*TASK OBJECTIVE*:
The answer must be the complete listing, reproduced exactly.
┌────────
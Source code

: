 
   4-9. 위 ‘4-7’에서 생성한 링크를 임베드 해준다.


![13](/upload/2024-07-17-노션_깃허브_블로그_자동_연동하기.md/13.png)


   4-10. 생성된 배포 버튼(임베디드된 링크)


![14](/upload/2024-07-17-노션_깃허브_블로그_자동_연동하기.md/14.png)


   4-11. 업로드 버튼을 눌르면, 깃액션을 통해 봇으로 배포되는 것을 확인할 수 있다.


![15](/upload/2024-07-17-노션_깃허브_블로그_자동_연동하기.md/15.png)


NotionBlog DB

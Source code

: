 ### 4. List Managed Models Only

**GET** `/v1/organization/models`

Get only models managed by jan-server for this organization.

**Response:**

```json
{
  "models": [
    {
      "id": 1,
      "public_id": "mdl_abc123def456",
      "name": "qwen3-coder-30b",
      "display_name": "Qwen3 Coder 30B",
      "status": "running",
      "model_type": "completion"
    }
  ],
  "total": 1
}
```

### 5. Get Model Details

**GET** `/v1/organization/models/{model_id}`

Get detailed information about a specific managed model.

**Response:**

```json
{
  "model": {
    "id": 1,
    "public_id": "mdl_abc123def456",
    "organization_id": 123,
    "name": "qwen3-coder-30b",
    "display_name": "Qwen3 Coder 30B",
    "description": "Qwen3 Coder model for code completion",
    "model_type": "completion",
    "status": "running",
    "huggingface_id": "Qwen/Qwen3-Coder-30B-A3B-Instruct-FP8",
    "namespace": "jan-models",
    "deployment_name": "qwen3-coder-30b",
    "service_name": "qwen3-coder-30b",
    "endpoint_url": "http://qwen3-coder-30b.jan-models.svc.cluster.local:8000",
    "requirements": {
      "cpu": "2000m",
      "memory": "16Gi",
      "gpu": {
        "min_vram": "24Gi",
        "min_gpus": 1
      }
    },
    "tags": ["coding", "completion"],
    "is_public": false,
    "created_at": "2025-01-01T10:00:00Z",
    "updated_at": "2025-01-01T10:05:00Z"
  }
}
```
└────────
*OUTPUT OF THE EXERCISE*:
Source code

: 
   4-9. 위 ‘4-7’에서 생성한 링크를 임베드 해준다.


![13](/upload/2024-07-17-노션_깃허브_블로그_자동_연동하기.md/13.png)


   4-10. 생성된 배포 버튼(임베디드된 링크)


![14](/upload/2024-07-17-노션_깃허브_블로그_자동_연동하기.md/14.png)


   4-11. 업로드 버튼을 눌르면, 깃액션을 통해 봇으로 배포되는 것을 확인할 수 있다.


![15](/upload/2024-07-17-노션_깃허브_블로그_자동_연동하기.md/15.png)


NotionBlog DB

Source code

: ### 4. List Managed Models Only

**GET** `/v1/organization/models`

Get only models managed by jan-server for this organization.

**Response:**

```json
{
  "models": [
    {
      "id": 1,
      "public_id": "mdl_abc123def456",
      "name": "qwen3-coder-30b",
      "display_name": "Qwen3 Coder 30B",
      "status": "running",
      "model_type": "completion"
    }
  ],
  "total": 1
}
```

### 5. Get Model Details

**GET** `/v1/organization/models/{model_id}`

Get detailed information about a specific managed model.

**Response:**

```json
{
  "model": {
    "id": 1,
    "public_id": "mdl_abc123def456",
    "organization_id": 123,
    "name": "qwen3-coder-30b",
    "display_name": "Qwen3 Coder 30B",
    "description": "Qwen3 Coder model for code completion",
    "model_type": "completion",
    "status": "running",
    "huggingface_id": "Qwen/Qwen3-Coder-30B-A3B-Instruct-FP8",
    "namespace": "jan-models",
    "deployment_name": "qwen3-coder-30b",
    "service_name": "qwen3-coder-30b",
    "endpoint_url": "http://qwen3-coder-30b.jan-models.svc.cluster.local:8000",
    "requirements": {
      "cpu": "2000m",
      "memory": "16Gi",
      "gpu": {
        "min_vram": "24Gi",
        "min_gpus": 1
      }
    },
    "tags": ["coding", "completion"],
    "is_public": false,
    "created_at": "2025-01-01T10:00:00Z",
    "updated_at": "2025-01-01T10:05:00Z"
  }
}
```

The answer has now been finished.